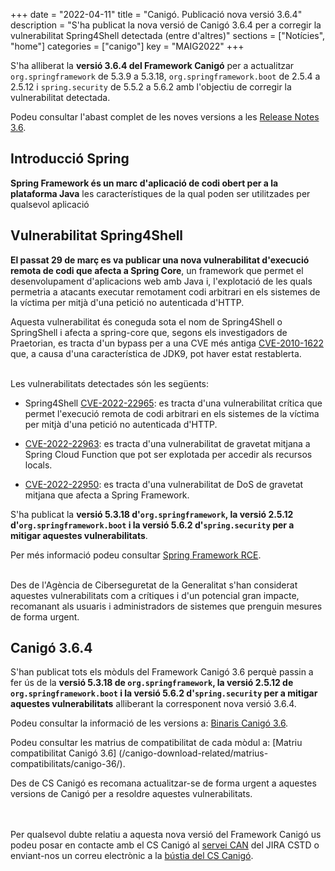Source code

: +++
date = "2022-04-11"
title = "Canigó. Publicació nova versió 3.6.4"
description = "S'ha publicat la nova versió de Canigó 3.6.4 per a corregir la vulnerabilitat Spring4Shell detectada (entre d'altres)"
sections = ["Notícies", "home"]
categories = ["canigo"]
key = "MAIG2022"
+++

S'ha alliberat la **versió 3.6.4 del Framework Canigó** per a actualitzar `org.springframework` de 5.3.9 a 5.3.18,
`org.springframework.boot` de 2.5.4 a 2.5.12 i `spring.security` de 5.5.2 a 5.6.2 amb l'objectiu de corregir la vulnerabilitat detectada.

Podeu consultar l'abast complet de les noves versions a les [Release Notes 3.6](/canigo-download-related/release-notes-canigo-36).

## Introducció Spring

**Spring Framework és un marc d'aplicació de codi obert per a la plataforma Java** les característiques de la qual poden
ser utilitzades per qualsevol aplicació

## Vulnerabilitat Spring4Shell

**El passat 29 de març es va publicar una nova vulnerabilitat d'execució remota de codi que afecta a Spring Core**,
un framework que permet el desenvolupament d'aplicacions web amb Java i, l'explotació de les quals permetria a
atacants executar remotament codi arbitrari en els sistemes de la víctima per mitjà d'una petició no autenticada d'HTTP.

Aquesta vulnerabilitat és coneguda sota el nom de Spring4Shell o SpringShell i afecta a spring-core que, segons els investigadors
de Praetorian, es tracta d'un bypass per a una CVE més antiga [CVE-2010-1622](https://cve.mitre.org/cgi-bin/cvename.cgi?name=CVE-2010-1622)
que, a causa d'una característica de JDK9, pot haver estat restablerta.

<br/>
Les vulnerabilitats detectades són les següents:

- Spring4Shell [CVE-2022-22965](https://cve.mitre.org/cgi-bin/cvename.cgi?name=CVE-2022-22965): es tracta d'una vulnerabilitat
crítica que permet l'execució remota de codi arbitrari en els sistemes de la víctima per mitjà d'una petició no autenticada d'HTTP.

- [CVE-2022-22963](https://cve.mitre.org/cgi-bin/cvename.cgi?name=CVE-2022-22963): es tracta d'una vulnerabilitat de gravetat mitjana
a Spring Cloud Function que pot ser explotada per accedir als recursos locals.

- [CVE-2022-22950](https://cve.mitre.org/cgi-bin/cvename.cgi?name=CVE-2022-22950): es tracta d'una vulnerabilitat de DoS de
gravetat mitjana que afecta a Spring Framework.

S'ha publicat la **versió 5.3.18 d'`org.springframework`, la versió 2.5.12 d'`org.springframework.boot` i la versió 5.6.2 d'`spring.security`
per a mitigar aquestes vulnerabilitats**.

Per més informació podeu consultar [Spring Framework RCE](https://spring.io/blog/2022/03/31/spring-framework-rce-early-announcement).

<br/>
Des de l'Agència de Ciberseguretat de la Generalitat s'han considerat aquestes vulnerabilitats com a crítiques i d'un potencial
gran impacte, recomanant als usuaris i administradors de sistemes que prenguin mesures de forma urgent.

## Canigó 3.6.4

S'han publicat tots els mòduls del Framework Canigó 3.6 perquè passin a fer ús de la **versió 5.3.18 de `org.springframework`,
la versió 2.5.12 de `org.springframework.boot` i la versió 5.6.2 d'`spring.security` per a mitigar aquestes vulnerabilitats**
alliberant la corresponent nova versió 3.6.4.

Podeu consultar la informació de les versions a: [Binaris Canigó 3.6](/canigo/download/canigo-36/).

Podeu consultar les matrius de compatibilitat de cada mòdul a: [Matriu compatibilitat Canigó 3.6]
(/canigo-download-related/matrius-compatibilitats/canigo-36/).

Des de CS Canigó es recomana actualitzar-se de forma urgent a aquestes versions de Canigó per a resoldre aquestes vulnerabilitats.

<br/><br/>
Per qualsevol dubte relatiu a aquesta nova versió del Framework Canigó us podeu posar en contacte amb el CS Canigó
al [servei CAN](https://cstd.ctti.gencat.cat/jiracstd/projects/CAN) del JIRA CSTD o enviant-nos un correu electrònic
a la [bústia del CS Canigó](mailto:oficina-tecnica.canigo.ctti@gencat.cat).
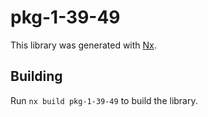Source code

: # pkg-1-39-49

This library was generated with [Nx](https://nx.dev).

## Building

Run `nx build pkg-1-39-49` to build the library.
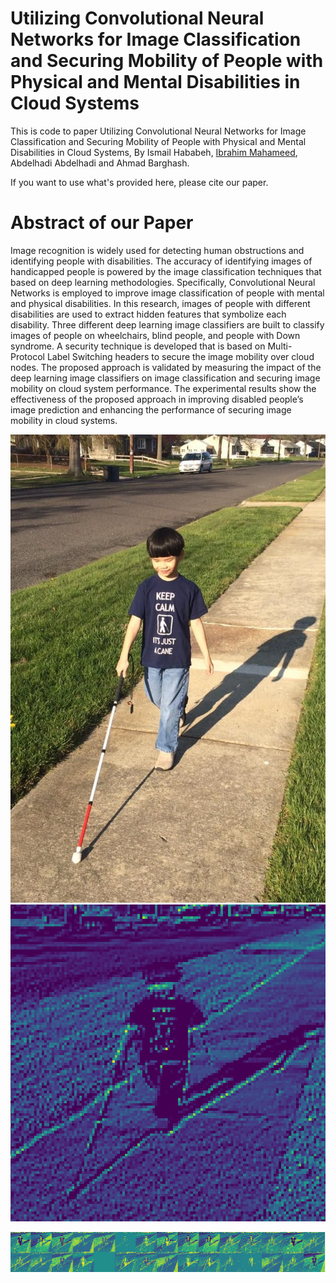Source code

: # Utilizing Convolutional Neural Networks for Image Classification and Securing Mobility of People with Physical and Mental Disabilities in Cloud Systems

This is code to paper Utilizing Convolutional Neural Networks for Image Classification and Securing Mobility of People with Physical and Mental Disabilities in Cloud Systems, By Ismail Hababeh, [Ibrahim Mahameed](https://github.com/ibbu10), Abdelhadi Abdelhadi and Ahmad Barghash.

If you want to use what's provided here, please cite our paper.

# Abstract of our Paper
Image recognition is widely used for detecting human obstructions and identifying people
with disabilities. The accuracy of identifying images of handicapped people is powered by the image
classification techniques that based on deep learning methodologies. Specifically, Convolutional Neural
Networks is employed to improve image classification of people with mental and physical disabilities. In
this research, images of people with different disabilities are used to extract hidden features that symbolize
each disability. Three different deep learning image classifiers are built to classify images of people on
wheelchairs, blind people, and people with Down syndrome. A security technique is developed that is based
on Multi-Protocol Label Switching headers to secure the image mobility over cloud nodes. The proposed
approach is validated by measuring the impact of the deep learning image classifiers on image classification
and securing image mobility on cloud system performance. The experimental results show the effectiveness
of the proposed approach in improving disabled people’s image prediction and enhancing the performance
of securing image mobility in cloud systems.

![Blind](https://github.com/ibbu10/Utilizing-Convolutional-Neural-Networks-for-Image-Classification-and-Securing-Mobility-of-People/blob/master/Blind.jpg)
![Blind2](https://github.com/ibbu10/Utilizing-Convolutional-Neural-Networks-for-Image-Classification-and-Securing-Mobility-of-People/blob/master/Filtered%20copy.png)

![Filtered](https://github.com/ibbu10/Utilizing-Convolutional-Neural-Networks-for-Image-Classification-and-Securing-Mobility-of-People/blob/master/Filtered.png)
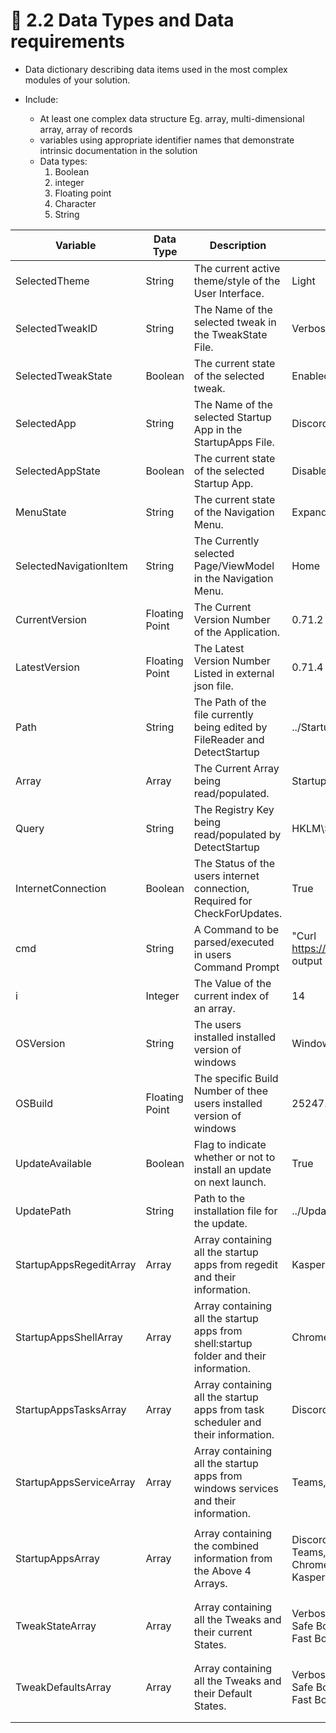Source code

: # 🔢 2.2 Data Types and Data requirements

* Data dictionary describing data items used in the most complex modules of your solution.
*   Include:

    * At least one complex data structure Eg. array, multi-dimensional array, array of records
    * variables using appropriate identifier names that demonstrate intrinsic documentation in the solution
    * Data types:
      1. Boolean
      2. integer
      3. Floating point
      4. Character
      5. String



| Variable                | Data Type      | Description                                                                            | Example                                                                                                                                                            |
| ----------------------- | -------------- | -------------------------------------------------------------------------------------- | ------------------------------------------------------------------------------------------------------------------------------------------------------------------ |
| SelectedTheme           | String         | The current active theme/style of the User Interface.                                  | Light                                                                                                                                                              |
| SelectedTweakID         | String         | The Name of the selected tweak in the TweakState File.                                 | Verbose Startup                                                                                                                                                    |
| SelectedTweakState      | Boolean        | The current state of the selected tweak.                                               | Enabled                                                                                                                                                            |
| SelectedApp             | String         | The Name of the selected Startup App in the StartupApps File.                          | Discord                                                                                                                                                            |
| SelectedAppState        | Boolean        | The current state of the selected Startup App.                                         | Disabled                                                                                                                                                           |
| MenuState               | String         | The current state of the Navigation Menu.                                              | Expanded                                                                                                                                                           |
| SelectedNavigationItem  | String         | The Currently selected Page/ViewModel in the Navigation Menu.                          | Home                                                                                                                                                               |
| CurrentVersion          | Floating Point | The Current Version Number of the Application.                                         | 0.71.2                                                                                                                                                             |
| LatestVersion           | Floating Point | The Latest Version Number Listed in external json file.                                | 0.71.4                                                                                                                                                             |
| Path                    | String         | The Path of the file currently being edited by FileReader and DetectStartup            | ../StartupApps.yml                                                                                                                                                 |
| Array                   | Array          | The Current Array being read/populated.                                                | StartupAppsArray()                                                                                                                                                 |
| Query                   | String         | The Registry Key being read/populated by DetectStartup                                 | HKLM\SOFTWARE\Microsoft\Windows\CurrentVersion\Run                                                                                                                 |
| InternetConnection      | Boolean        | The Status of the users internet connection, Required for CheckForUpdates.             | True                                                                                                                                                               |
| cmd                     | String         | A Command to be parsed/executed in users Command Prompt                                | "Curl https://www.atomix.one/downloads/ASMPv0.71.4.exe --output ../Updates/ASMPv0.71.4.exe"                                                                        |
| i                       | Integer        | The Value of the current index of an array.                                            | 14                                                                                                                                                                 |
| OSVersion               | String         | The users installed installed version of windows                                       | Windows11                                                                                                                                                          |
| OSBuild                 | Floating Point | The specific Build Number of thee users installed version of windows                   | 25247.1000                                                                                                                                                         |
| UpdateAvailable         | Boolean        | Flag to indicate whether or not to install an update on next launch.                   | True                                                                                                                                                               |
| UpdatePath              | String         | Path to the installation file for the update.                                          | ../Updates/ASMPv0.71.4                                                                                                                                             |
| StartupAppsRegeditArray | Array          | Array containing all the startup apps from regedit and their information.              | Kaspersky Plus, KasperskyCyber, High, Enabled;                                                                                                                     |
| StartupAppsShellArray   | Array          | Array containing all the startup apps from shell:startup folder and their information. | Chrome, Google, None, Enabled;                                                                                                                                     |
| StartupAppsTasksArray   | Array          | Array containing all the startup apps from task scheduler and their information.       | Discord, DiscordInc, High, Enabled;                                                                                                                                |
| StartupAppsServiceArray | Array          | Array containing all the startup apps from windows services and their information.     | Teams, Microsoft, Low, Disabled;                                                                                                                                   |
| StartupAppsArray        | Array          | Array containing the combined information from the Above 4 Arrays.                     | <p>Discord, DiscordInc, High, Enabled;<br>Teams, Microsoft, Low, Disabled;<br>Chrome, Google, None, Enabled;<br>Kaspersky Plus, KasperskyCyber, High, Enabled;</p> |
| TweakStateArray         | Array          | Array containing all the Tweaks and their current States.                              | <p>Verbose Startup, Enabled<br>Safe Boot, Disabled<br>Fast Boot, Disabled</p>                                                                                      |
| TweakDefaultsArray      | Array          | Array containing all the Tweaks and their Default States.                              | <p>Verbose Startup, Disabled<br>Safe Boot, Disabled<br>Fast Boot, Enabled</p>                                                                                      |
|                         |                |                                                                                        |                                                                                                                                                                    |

◆ Exercise objective ◆
Extract from the listing above the lines between the line containing "que, a causa" and the line containing "de gravetat mitjana", keeping both of those lines. Output nothing else.

◆ Result below ◆
que, a causa d'una característica de JDK9, pot haver estat restablerta.

<br/>
Les vulnerabilitats detectades són les següents:

- Spring4Shell [CVE-2022-22965](https://cve.mitre.org/cgi-bin/cvename.cgi?name=CVE-2022-22965): es tracta d'una vulnerabilitat
crítica que permet l'execució remota de codi arbitrari en els sistemes de la víctima per mitjà d'una petició no autenticada d'HTTP.

- [CVE-2022-22963](https://cve.mitre.org/cgi-bin/cvename.cgi?name=CVE-2022-22963): es tracta d'una vulnerabilitat de gravetat mitjana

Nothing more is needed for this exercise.